ATF4 O Plasmídeo de Nickase Dupla (m) consiste num par de plasmídeos combinados, concebidos para a edição de alta especificidade do locus Atf4 em linhas celulares mouse. Cada plasmídeo expressa uma nickase Cas9 D10A e um sgRNA distinto que tem como alvo cadeias de ADN opostas dentro de Atf4. Quando direcionadas para locais adjacentes em cadeias de ADN opostas, as duas nickases geram cortes deslocados numa única cadeia que, em conjunto, produzem uma quebra escalonada de cadeia dupla, exigindo uma atividade coordenada no alvo por parte de ambas as guias. A quebra de ADN resultante é resolvida por vias de reparação celular endógenas, mais frequentemente através da junção de extremidades não homólogas (NHEJ), levando a inserções ou deleções que perturbam a função Atf4. Ao exigir o envolvimento de dois sgRNA no locus alvo, a abordagem de dupla nickase aumenta a especificidade da edição e fornece uma estratégia CRISPR complementar para aplicações em que se deseja um controlo adicional sobre a precisão do direcionamento.

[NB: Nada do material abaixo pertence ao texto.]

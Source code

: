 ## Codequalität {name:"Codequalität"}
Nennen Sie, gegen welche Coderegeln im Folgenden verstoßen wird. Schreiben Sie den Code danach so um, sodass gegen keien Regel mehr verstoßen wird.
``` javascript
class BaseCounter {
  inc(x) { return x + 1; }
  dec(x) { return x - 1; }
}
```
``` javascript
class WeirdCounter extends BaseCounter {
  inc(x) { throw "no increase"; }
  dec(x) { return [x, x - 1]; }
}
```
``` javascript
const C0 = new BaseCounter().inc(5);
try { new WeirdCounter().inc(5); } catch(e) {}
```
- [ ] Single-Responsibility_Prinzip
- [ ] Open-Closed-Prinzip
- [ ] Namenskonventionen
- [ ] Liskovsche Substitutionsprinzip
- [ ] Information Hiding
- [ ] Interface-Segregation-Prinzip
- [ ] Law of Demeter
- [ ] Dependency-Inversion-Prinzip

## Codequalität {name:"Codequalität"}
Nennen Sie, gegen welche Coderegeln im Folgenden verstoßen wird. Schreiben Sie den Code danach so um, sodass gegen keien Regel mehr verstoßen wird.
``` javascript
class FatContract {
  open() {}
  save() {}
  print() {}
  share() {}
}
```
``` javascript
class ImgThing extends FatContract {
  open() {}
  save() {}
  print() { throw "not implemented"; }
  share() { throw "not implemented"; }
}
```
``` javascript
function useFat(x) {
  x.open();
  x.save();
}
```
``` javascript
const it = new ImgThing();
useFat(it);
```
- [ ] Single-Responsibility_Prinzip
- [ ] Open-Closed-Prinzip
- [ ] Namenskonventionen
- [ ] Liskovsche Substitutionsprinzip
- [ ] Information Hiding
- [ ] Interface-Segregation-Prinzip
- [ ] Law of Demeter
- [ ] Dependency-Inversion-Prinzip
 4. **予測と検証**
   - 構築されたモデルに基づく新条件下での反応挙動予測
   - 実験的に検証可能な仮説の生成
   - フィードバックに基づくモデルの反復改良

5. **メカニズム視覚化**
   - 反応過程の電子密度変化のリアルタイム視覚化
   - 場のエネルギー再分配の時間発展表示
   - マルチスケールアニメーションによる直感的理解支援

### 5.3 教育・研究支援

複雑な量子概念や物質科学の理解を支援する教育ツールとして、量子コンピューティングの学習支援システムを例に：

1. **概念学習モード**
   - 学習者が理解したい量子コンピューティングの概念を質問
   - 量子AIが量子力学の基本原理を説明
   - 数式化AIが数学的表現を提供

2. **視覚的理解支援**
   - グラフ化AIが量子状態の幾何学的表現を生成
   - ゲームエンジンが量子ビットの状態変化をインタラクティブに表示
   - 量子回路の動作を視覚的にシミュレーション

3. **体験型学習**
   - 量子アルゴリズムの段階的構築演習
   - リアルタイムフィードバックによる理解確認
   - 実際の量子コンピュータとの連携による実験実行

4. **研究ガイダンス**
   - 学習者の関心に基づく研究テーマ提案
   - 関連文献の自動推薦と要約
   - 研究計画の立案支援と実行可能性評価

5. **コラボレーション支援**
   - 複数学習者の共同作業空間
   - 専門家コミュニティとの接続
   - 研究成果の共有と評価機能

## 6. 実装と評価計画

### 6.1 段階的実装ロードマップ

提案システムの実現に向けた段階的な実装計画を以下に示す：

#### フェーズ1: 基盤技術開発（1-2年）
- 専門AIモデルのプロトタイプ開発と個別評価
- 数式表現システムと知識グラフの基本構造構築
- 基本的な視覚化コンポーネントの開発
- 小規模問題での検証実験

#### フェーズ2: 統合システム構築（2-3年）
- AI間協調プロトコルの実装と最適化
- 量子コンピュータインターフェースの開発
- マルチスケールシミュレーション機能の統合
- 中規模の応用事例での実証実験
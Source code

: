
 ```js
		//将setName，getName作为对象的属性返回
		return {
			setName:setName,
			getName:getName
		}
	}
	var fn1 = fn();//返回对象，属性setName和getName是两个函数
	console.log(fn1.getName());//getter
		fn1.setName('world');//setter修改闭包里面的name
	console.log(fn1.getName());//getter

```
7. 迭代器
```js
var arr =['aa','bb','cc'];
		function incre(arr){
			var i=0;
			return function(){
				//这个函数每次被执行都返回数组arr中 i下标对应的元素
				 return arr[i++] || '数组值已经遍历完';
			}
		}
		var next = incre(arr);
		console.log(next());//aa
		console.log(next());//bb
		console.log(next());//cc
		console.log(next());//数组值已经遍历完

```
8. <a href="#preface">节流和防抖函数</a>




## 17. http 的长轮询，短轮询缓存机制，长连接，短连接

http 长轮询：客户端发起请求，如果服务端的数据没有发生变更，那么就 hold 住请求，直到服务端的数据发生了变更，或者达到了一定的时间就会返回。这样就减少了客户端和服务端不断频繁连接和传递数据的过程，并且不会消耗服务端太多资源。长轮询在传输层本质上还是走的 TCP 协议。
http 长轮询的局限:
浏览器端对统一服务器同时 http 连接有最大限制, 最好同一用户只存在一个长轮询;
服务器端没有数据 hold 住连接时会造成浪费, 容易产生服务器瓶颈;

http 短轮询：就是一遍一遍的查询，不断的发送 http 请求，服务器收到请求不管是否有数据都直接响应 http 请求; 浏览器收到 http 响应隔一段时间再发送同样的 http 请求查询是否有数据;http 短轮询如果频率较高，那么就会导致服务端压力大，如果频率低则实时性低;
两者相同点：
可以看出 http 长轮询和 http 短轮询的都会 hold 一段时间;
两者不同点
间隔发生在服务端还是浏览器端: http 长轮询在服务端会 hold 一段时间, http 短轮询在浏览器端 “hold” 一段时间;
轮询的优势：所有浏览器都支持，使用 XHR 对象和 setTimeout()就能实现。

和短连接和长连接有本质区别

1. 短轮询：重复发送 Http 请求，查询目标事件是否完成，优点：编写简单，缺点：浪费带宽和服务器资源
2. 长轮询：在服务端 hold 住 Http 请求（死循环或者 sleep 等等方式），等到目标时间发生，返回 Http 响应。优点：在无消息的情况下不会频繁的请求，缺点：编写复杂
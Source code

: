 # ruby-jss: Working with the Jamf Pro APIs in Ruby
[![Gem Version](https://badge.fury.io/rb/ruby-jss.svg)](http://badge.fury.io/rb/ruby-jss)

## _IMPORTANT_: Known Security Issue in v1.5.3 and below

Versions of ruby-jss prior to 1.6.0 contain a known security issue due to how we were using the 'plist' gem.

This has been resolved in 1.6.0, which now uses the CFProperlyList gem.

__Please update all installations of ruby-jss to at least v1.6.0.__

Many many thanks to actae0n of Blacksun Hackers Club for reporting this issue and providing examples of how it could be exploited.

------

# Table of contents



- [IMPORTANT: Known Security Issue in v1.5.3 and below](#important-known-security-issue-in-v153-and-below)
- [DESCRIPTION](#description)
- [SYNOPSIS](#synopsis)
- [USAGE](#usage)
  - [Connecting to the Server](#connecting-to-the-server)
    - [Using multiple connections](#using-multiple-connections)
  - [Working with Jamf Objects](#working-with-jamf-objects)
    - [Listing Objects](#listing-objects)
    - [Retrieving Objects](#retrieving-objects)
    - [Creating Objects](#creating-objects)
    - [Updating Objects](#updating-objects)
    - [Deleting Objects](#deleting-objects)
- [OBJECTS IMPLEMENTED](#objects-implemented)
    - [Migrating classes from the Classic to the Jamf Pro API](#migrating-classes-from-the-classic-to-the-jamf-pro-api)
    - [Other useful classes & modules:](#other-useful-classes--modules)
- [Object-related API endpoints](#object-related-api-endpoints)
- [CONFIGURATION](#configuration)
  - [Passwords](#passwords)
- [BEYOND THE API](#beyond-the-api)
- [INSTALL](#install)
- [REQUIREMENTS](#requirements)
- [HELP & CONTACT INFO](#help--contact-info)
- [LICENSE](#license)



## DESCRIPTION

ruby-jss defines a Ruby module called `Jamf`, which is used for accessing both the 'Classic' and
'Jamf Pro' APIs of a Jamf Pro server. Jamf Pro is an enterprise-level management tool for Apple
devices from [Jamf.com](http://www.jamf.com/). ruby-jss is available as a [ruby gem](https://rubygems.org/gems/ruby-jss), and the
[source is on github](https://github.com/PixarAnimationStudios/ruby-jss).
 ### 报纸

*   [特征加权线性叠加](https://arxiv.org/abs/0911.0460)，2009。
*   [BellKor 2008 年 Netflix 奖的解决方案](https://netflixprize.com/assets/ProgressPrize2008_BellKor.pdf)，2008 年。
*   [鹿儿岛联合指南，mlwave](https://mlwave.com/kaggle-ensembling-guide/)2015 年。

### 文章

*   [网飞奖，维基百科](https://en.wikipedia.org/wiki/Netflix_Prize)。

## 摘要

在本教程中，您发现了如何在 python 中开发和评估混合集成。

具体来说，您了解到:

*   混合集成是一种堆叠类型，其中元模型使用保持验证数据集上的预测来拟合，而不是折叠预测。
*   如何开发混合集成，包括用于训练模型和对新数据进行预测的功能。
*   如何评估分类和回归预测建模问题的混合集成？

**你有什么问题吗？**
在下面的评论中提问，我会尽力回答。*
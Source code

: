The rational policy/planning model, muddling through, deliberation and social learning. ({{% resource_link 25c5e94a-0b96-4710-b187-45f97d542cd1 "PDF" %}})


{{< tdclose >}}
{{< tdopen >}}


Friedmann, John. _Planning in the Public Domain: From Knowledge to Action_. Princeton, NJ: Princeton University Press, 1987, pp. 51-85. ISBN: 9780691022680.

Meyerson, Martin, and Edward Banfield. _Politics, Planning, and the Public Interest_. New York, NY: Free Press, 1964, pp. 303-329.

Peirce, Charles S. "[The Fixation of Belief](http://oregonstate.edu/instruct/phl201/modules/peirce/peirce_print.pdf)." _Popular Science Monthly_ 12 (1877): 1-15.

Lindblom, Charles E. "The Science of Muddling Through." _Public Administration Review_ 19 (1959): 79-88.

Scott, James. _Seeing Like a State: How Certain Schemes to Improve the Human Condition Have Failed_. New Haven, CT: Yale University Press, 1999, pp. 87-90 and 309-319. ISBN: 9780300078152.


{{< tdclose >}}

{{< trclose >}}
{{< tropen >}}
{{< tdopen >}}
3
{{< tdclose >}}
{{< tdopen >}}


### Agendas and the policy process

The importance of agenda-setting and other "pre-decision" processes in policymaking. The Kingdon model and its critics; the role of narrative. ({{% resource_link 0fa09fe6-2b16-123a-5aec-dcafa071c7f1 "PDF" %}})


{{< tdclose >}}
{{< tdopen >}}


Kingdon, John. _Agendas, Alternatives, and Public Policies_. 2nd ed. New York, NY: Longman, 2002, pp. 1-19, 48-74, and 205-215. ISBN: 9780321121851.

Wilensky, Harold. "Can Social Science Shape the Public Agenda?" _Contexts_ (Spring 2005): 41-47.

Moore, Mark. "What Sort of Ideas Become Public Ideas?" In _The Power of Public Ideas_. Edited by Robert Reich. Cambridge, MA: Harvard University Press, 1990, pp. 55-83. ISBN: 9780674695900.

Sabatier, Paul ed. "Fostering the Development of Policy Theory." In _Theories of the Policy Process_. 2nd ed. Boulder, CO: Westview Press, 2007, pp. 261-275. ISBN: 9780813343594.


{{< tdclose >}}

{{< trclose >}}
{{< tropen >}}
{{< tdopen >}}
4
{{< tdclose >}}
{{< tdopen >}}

Para apoiar a identificação eficiente das células editadas, um plasmídeo codifica GFP para visualização fluorescente das populações transfectadas, enquanto o plasmídeo complementar transporta um gene de resistência à puromicina para seleção antibiótica. Em conjunto, estas características apoiam o enriquecimento eficiente das populações co-transfectadas e simplificam a validação dos clones com Atf4 interrompido.
Apenas para uso em investigação. Não se destina a uso diagnóstico ou terapêutico.